Winter Gold

'Winter Gold' Chinese Juniper


"This winter air is keen & cold,
And keen & cold this winter sun,
But round my chair the children run
Like little things of dancing gold."

-Oscar Wilde
(1854-1900)

   

Many dwarf forms of Chinese Juniper have been developed from natural hybrids of Juniperus chinensis with J. sabina. Such hybrids ideally the only junipers labeled as Juniperus x. media, although such hybrids are very occasionally sold as varieties of J. x pfitzeriana, apparently under the assumption that most were bred out from an old standard variety, 'Pfitzeriana.'

Both species are native of a very large expanse of China & Mongolia, where intermediate hybrids occur in nature. A pure, wild J. chinensis is an upright tree to seventy feet, though with dwarf forms. J. sabina begins as a shrub with many variant forms. The Savin Juniper has an acrid musky odor if the foliage is bruised, & by this pungeance J. x media cultivars can be recognized as distinct from other J. chinensis varieties & hybrids.

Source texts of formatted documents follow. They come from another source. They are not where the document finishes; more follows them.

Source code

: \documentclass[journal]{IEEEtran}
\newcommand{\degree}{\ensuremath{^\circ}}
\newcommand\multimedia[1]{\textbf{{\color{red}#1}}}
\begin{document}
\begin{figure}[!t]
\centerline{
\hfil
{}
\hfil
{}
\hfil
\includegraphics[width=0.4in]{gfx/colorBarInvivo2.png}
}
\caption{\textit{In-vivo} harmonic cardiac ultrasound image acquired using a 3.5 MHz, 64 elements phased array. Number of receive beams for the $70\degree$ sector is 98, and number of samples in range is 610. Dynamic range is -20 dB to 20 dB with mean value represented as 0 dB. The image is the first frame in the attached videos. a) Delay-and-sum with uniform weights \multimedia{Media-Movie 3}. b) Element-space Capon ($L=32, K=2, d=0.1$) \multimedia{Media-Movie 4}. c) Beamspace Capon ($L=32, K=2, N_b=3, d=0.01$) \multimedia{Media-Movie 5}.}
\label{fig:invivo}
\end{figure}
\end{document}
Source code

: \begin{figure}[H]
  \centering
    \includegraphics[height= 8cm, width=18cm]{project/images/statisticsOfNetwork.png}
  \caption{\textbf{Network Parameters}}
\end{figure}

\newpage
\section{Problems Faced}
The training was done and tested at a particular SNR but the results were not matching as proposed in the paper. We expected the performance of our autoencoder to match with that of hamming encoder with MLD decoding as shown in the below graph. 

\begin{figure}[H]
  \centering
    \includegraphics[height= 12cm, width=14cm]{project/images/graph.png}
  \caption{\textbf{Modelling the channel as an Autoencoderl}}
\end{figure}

'Winter Gold' is one such hybrid. There are about a dozen of this juniper at a property I've helped with additional garden planning, design, & maintenance. 'Winter Gold' is so-named because of its tendency in winter to develop yellow-green or golden highlights & tips. It prefers full sun & will not have the golden feature if placed in partial shade.

In keeping with other junipers, it thrives in a wide range of soils & conditions & is very cold-hardy, suitable to USDA zones 4 through 8. Junipers need to be regularly watered their first year, then become drought-tolerant thereafter. Still, to have ideal specimens with the nicest foliage, their drought tolerance oughtn't be too radically tested at high summer. It looks its best in evenly moist well-drained soil, though excess moisture can be more harmful than droughtiness, being susceptible to juniper blight in damp conditions.

Because 'Winter Gold' has in the last few years become less common in the nursery trade, a rumor spread that it is synonymous with 'Gold Coast.' Of the many specimens I've seen to compare, they are not the same. 'Winter Gold' is prostrate & forms an extremely tidy circle of limbs that nearly take on the appearance of huge fern fronds; it can become almost a perfect bowl, & looks rather formal. 'Gold Coast' by contrast has lacier foliage, with more upright bits that become horizontally tiered for a flat top (without the "bowl"), grows taller by a foot, is more hedgeable, more reliably gold-tipped, & not nearly as formal in shape. 'Gold Coast' is actually a trademark name rather than a cultivar; its cultivar name is 'Monson' & is an dwarf form of that much toller old standard, 'Pfitzeriana Aurea.'

Most Chinese junipers have both juvenile & adult foliage, the juvenile needles giving shrubs a furry look. But 'Winter Gold' does not have the juvenile foliage. This lends to its formal appearance & it looks mature even as a dwarf of only a foot or two tall, sweeping to four or five feet wide.